Gli anni universitari si sono contraddistinti per l’evoluzione delle mie reazioni allergiche. Il sistema immunitario cercava di attirare la mia attenzione. Soltanto reazioni violente con relative corse al pronto soccorso. Una volta, due, tre e poi ho perso il conto. Ponfi ovunque, prurito intenso e sensazione di avere la gola che si stringeva.

Il medico che mi seguiva si è accertato che facessi degli esami del sangue (che non conservo più, persi in uno dei tanti traslochi), dai quali ricordo vagamente di essere risultata allergica a un’infinità di alimenti.

Adesso come stai? – mi chiese l’esperto del servizio sanitario nazionale leggendo i risultati.
Meglio… – ovviamente, visto che prendevo gli antistaminici.
Ok, allora per il momento continuiamo così.

Cioè: così, come? A parte finire in ospedale, farmi un bolo di cortisone, prendere gli antistaminici e fare gli esami del sangue io non facevo niente di più.

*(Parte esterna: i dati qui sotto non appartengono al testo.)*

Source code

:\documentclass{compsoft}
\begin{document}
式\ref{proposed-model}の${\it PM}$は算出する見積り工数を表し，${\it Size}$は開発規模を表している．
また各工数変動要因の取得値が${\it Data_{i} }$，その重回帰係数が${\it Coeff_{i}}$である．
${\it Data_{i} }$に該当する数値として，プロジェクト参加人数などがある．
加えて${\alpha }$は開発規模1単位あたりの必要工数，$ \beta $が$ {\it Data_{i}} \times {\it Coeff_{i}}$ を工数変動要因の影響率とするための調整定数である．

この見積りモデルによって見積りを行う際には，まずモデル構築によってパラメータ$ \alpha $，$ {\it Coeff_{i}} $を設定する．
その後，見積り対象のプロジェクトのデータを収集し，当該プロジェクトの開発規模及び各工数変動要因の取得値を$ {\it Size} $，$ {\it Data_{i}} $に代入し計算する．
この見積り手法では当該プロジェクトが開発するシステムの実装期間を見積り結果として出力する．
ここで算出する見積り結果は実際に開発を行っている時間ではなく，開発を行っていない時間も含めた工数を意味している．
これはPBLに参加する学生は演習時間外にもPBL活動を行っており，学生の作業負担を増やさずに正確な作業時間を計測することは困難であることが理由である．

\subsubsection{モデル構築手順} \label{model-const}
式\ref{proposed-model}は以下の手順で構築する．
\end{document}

Ecco, questo è stato il periodo peggiore della mia convivenza con le allergie. Avevo la consapevolezza che ci fosse qualcosa che non andava (e di piuttosto serio) e la difficoltà di trovare un professionista abbastanza competente da approfondire il mio stato di salute e aiutarmi davvero.

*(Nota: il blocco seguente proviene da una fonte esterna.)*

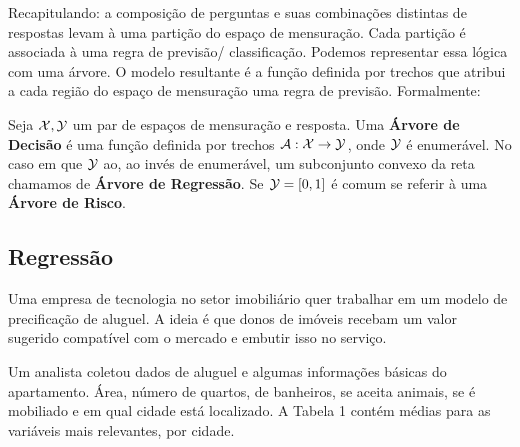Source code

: Recapitulando: a composição de perguntas e suas combinações distintas de respostas levam à uma partição do espaço de mensuração. Cada partição é associada à uma regra de previsão/ classificação. Podemos representar essa lógica com uma árvore. O modelo resultante é a função definida por trechos que atribui a cada região do espaço de mensuração uma regra de previsão. Formalmente:


\begin{defi}
Seja $\mathcal{X}, \mathcal{Y}$ um par de espaços de mensuração e resposta. Uma \textbf{Árvore de Decisão} é uma função definida por trechos $\mathcal{A}: \mathcal{X} \to \mathcal{Y}$, onde $\mathcal{Y}$ é enumerável. No caso em que $\mathcal{Y}$ ao, ao invés de enumerável, um subconjunto convexo da reta chamamos de \textbf{Árvore de Regressão}. Se $\mathcal{Y} = [0, 1]$ é comum se referir à uma \textbf{Árvore de Risco}.
\end{defi}


\subsection{Regressão}

Uma empresa de tecnologia no setor imobiliário quer trabalhar em um modelo de precificação de aluguel. A ideia é que donos de imóveis recebam um valor sugerido compatível com o mercado e embutir isso no serviço.
 
 Um analista coletou dados de aluguel e algumas informações básicas do apartamento. Área, número de quartos, de banheiros, se aceita animais, se é mobiliado e em qual cidade está localizado. A Tabela 1 contém médias para as variáveis mais relevantes, por cidade.
 
 



 
\begin{figure}[H]
    \centering
        \label{fig:arvore_reg}
\end{figure}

In molti mi scrivete per avere consigli quando siete in preda all’ennesima reazione allergica. Credetemi, vi capisco più di quanto non possiate immaginare! L’unico suggerimento che posso continuare a darvi è: cercate un bravo medico che capisca di cosa state parlando e che vi aiuti a superare le crisi nel minor tempo possibile.

Con il senno di poi, posso assicurarvi che sarete delle persone migliori. A me le allergie mi hanno insegnato ad essere più sensibile, più empatica e più disponibile verso gli altri, ma soprattutto che ci sono degli alti e dei bassi. Siate forti e sviluppate la vostra forma di resilienza.